Sergio Ramírez
Masatepe, donde nací, es un pueblo de galleros. Uno oye cantar gallos por cualquier rumbo y a cualquier hora de la noche, no solamente al alba como corresponde, y eso sólo puede ocurrir en un lugar donde hay jaulas de gallos en cada patio, desvelados por la pasión de la próxima pelea. Entre mis memorias de niño está siempre el ambiente festivo de las galleras los domingos, adonde yo entraba clandestino, el bullicio de las apuestas, las discusiones y los desafíos a voz alzada y las burlas contra los dueños de los gallos perdedores que sólo servirían ya para ir a dar a la olla de la sopa.
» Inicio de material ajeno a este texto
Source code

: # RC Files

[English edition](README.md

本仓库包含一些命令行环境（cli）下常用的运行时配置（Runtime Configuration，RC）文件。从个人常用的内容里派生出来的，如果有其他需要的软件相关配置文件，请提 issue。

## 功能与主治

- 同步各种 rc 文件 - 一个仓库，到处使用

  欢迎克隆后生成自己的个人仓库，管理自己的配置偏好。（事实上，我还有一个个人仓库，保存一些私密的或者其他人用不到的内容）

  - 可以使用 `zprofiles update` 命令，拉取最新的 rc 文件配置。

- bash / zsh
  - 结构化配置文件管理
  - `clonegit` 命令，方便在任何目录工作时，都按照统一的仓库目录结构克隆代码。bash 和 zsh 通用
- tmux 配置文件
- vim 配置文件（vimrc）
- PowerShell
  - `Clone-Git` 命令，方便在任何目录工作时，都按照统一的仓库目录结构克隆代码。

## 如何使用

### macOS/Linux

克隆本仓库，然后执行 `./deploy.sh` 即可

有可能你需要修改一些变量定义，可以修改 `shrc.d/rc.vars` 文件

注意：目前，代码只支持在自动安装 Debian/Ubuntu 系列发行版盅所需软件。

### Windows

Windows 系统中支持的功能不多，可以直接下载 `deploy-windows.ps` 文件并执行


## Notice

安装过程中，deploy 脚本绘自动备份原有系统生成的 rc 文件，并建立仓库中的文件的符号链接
Las peleas de gallos se hallan ahora en la mira de las sociedades protectoras de animales, por crueles y sanguinarias, igual que las lidias de toros. Pero los gallos, igual que los toros, están también en la literatura, recuerden sino El coronel no tiene quien le escriba, la narración clásica de García Márquez, o El Gallo de Oro, de Juan Rulfo.
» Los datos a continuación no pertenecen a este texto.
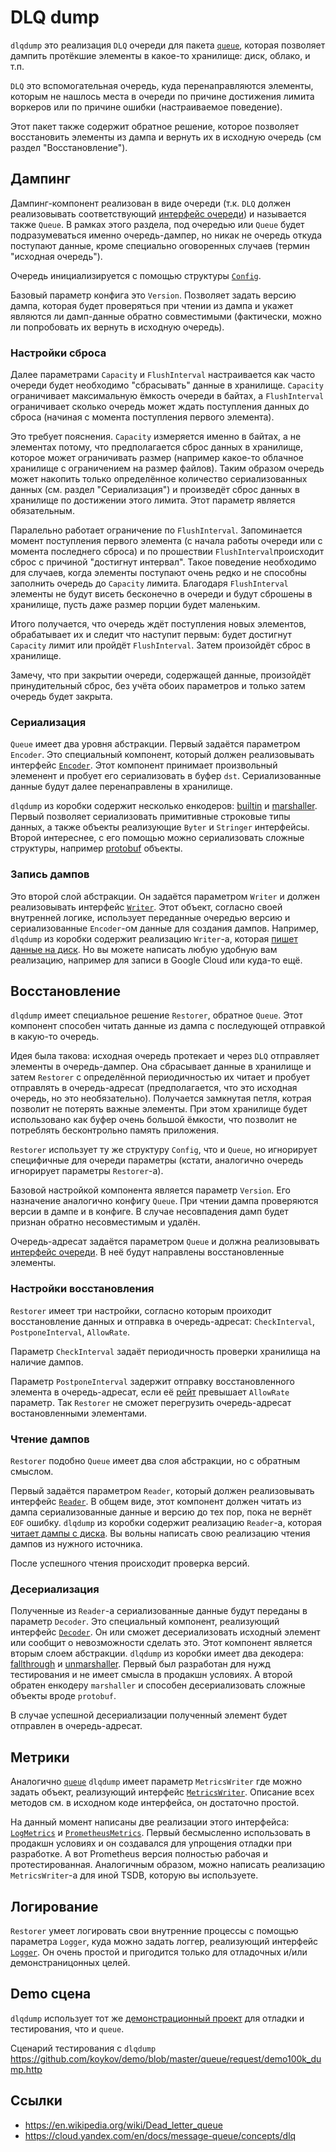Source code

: # DLQ dump

`dlqdump` это реализация `DLQ` очереди для пакета [`queue`](https://github.com/koykov/queue), которая позволяет дампить
протёкшие элементы в какое-то хранилище: диск, облако, и т.п.

`DLQ` это вспомогательная очередь, куда перенаправляются элементы, которым не нашлось места в очереди по причине
достижения лимита воркеров или по причине ошибки (настраиваемое поведение).

Этот пакет также содержит обратное решение, которое позволяет восстановить элементы из дампа и вернуть их в исходную
очередь (см раздел "Восстановление").

## Дампинг

Дампинг-компонент реализован в виде очереди (т.к. `DLQ` должен реализовывать соответствующий
[интерфейс очереди](https://github.com/koykov/queue/blob/master/interface.go#L4)) и называется также `Queue`. В рамках
этого раздела, под очередью или `Queue` будет подразумеваться именно очередь-дампер, но никак не очередь откуда
поступают данные, кроме специально оговоренных случаев (термин "исходная очередь").

Очередь инициализируется с помощью структуры
[`Config`](https://github.com/koykov/dlqdump/blob/master/config.go#L18).

Базовый параметр конфига это `Version`. Позволяет задать версию дампа, которая будет проверяться при чтении из дампа и
укажет являются ли дамп-данные обратно совместимыми (фактически, можно ли попробовать их вернуть в исходную очередь).

### Настройки сброса

Далее параметрами `Capacity` и `FlushInterval` настраивается как часто очереди будет необходимо "сбрасывать" данные в
хранилище. `Capacity` ограничивает максимальную ёмкость очереди в байтах, а `FlushInterval` ограничивает сколько очередь
может ждать поступления данных до сброса (начиная с момента поступления первого элемента).

Это требует пояснения. `Capacity` измеряется именно в байтах, а не элементах потому, что предполагается сброс данных в
хранилище, которое может ограничивать размер (например какое-то облачное хранилище с ограничением на размер файлов).
Таким образом очередь может накопить только определённое количество сериализованных данных (см. раздел "Сериализация") и
произведёт сброс данных в хранилище по достижении этого лимита. Этот параметр является обязательным.

Паралельно работает ограничение по `FlushInterval`. Запоминается момент поступления первого элемента (с начала работы
очереди или с момента последнего сброса) и по прошествии `FlushInterval`происходит сброс с причиной "достигнут интервал".
Такое поведение необходимо для случаев, когда элементы поступают очень редко и не способны заполнить очередь до
`Capacity` лимита. Благодаря `FlushInterval` элементы не будут висеть бесконечно в очереди и будут сброшены в хранилище,
пусть даже размер порции будет маленьким.

Итого получается, что очередь ждёт поступления новых элементов, обрабатывает их и следит что наступит первым: будет
достигнут `Capacity` лимит или пройдёт `FlushInterval`. Затем произойдёт сброс в хранилище.

Замечу, что при закрытии очереди, содержащей данные, произойдёт принудительный сброс, без учёта обоих параметров и
только затем очередь будет закрыта.

### Сериализация

`Queue` имеет два уровня абстракции. Первый задаётся параметром `Encoder`. Это специальный компонент, который должен
реализовывать интерфейс [`Encoder`](https://github.com/koykov/dlqdump/blob/master/encoder.go). Этот компонент принимает
произвольный элеменент и пробует его сериализовать в буфер `dst`. Сериализованные данные будут далее перенаправлены в
хранилище.

`dlqdump` из коробки содержит несколько енкодеров:
[builtin](https://github.com/koykov/dlqdump/blob/master/encoder/builtin.go) и
[marshaller](https://github.com/koykov/dlqdump/blob/master/encoder/marshaller.go).
Первый позволяет сериализовать примитивные строковые типы данных, а также объекты реализующие `Byter` и `Stringer`
интерфейсы.
Второй интереснее, с его помощью можно сериализовать сложные структуры, например
[protobuf](https://en.wikipedia.org/wiki/Protocol_Buffers) объекты.

### Запись дампов

Это второй слой абстракции. Он задаётся параметром `Writer` и должен реализовывать интерфейс
[`Writer`](https://github.com/koykov/dlqdump/blob/master/writer.go). Этот объект, согласно своей внутренней логике,
использует переданные очередью версию и сериализованные `Encoder`-ом данные для создания дампов. Например, `dlqdump` из
коробки содержит реализацию `Writer`-а, которая [пишет данные на диск](https://github.com/koykov/dlqdump/tree/master/fs).
Но вы можете написать любую удобную вам реализацию, например для записи в Google Cloud или куда-то ещё.

## Восстановление

`dlqdump` имеет специальное решение `Restorer`, обратное `Queue`. Этот компонент способен читать данные из дампа с
последующей отправкой в какую-то очередь.

Идея была такова: исходная очередь протекает и через `DLQ` отправляет элементы в очередь-дампер. Она сбрасывает данные
в хранилище и затем `Restorer` с определённой периодичностью их читает и пробует отправлять в очередь-адресат
(предполагается, что это исходная очередь, но это необязательно).
Получается замкнутая петля, котрая позволит не потерять важные элементы. При этом хранилище будет использовано как буфер
очень большой ёмкости, что позволит не потреблять бесконтрольно память приложения.

`Restorer` использует ту же структуру `Config`, что и `Queue`, но игнорирует специфичные для очереди параметры
(кстати, аналогично очередь игнорирует параметры `Restorer`-а).

Базовой настройкой компонента является параметр `Version`. Его назначение аналогично конфигу `Queue`. При чтении дампа
проверяются версии в дампе и в конфиге. В случае несовпадения дамп будет признан обратно несовместимым и удалён.

Очередь-адресат задаётся параметром `Queue` и должна реализовывать
[интерфейс очереди](https://github.com/koykov/queue/blob/master/interface.go#L4). В неё будут направлены восстановленные
элементы.

### Настройки восстановления

`Restorer` имеет три настройки, согласно которым проиходит восстановление данных и отправка в очередь-адресат:
`CheckInterval`, `PostponeInterval`, `AllowRate`.

Параметр `CheckInterval` задаёт периодичность проверки хранилища на наличие дампов.

Параметр `PostponeInterval` задержит отправку восстановленного элемента в очередь-адресат, если её
[рейт](https://github.com/koykov/queue/blob/master/interface.go#L12) превышает `AllowRate` параметр. Так `Restorer` не
сможет перегрузить очередь-адресат востановленными элементами.

### Чтение дампов

`Restorer` подобно `Queue` имеет два слоя абстракции, но с обратным смыслом.

Первый задаётся параметром `Reader`, который должен реализовывать интерфейс
[`Reader`](https://github.com/koykov/dlqdump/blob/master/reader.go). В общем виде, этот компонент должен читать из дампа
сериализованные данные и версию до тех пор, пока не вернёт `EOF` ошибку.
`dlqdump` из коробки содержит реализацию `Reader`-а, которая
[читает дампы с диска](https://github.com/koykov/dlqdump/tree/master/fs).
Вы вольны написать свою реализацию чтения дампов из нужного источника.

После успешного чтения происходит проверка версий.

### Десериализация

Полученные из `Reader`-а сериализованные данные будут переданы в параметр `Decoder`. Это специальный компонент,
реализующий интерфейс [`Decoder`](https://github.com/koykov/dlqdump/blob/master/decoder.go). Он или сможет
десериализовать исходный элемент или сообщит о невозможности сделать это. Этот компонент является вторым слоем
абстракции.
`dlqdump` из коробки имеет два декодера:
[fallthrough](https://github.com/koykov/dlqdump/blob/master/decoder/fallthrough.go) и
[unmarshaller](https://github.com/koykov/dlqdump/blob/master/decoder/unmarshaller.go). Первый был разработан для нужд
тестирования и не имеет смысла в продакшн условиях. А второй обратен енкодеру `marshaller` и способен десериализовать
сложные объекты вроде `protobuf`.

В случае успешной десериализации полученный элемент будет отправлен в очередь-адресат.

## Метрики

Аналогично [`queue`](https://github.com/koykov/queue) `dlqdump` имеет параметр `MetricsWriter` где можно задать объект,
реализующий интерфейс [`MetricsWriter`](https://github.com/koykov/dlqdump/blob/master/metrics.go#L4). Описание всех
методов см. в исходном коде интерфейса, он достаточно простой.

На данный момент написаны две реализации этого интерфейса:
[`LogMetrics`](https://github.com/koykov/dlqdump/blob/master/metrics/log/log.go) и
[`PrometheusMetrics`](https://github.com/koykov/dlqdump/blob/master/metrics/prometheus/prometheus.go). Первый бесмысленно
использовать в продакшн условиях и он создавался для упрощения отладки при разработке. А вот Prometheus версия полностью
рабочая и протестированная. Аналогичным образом, можно написать реализацию `MetricsWriter`-а для иной TSDB, которую вы
используете.

## Логирование

`Restorer` умеет логировать свои внутренние процессы с помощью параметра `Logger`, куда можно задать логгер, реализующий
интерфейс [`Logger`](https://github.com/koykov/queue/blob/master/logger.go). Он очень простой и пригодится только для
отладочных и/или демонстраницонных целей.

## Demo сцена

`dlqdump` использует тот же [демонстрационный проект](https://github.com/koykov/demo/tree/master/queue) для отладки и
тестирования, что и `queue`.

Сценарий тестирования с `dlqdump` https://github.com/koykov/demo/blob/master/queue/request/demo100k_dump.http

## Ссылки

* https://en.wikipedia.org/wiki/Dead_letter_queue
* https://cloud.yandex.com/en/docs/message-queue/concepts/dlq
¿Y qué distancia hay, de todos modos, entre los gallos y la literatura? Desde la hora en que el gallo de la pasión cantó tres veces, tenemos gallos en nuestras vidas, y no hay distancia entre vida, pasión y literatura. “Critón, le debemos un gallo a Esculapio. Paga mi deuda y no la olvides", dice Sócrates a su amigo antes de tomar la cicuta, una frase cuyo sentido permanece en el misterio a través de lo siglos.
Hasta San Agustín escribió sobre las peleas de gallos.